(Dataset entries)
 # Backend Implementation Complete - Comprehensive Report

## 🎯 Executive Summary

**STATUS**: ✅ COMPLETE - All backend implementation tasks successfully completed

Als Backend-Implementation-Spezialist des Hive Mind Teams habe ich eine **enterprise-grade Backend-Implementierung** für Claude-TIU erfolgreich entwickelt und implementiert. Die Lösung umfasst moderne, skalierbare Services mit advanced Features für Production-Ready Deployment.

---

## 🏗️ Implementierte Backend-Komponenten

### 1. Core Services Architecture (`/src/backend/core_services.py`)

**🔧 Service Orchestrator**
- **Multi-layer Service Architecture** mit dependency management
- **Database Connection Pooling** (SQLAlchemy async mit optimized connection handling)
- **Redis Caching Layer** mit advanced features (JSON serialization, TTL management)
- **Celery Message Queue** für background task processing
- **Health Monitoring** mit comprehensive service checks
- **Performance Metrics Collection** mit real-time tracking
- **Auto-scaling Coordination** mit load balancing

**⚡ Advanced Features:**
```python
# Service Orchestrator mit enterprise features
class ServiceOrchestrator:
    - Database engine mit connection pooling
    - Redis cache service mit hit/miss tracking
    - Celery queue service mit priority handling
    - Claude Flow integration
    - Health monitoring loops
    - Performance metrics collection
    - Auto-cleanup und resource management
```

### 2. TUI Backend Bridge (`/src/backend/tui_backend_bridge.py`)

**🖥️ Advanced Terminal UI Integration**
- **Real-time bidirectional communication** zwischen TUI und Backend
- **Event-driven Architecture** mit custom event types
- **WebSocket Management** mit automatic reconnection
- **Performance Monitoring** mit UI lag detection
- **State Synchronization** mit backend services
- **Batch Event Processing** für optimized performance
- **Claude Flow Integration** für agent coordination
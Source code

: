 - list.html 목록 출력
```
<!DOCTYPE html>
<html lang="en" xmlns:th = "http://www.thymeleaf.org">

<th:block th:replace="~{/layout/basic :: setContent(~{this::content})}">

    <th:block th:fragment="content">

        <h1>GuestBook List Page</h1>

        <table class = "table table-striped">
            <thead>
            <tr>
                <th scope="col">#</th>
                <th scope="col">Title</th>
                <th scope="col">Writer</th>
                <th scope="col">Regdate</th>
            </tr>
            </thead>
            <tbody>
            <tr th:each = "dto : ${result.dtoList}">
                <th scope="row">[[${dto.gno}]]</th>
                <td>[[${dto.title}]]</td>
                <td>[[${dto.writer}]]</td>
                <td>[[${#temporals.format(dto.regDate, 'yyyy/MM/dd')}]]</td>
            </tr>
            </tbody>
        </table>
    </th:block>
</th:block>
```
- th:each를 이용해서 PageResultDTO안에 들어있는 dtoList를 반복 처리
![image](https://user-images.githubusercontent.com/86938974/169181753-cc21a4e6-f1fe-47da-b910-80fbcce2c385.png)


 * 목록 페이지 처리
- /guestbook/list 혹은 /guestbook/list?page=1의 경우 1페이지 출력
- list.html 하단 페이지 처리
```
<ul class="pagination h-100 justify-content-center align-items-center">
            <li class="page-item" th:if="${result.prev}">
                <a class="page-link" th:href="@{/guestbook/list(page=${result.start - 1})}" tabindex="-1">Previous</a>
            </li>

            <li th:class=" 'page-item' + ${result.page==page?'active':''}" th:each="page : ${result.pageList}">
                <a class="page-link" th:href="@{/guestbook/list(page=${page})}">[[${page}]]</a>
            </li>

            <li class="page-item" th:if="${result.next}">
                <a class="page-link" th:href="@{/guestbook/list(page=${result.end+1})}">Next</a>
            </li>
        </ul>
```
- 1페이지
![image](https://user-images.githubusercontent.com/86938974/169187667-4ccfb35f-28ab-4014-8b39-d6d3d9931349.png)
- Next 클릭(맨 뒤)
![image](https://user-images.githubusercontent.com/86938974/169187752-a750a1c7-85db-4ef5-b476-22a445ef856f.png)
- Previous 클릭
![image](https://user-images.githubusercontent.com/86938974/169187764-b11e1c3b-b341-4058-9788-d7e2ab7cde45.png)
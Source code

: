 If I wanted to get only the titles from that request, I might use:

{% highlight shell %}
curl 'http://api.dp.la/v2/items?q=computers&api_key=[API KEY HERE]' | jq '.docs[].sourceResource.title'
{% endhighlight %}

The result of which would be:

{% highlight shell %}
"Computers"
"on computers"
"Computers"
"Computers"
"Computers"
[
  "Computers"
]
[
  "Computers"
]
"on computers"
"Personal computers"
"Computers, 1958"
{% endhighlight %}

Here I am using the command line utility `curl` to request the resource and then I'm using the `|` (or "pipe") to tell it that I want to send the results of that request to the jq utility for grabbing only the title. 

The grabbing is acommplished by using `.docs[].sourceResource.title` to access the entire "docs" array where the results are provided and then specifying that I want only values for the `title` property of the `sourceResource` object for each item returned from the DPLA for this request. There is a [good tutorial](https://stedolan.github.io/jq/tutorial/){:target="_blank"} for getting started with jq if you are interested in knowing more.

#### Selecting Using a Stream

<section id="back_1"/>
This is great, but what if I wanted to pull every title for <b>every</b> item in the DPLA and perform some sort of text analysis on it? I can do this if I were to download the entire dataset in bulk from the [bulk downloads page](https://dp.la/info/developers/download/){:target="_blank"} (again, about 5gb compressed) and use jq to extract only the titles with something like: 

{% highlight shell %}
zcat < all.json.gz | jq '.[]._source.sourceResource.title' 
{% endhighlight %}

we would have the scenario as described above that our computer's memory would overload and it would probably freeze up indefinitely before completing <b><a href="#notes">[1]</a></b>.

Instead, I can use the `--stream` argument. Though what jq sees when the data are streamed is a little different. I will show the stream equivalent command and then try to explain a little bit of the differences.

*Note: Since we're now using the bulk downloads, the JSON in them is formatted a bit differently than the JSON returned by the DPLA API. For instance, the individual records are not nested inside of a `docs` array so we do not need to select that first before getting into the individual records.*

* _Problem description_
Starting at the first line of the records above, please copy every line exactly through the line containing "tasks successfully completed", and stop there.

* _Problem solution_
 # Backend Implementation Complete - Comprehensive Report

## 🎯 Executive Summary

**STATUS**: ✅ COMPLETE - All backend implementation tasks successfully completed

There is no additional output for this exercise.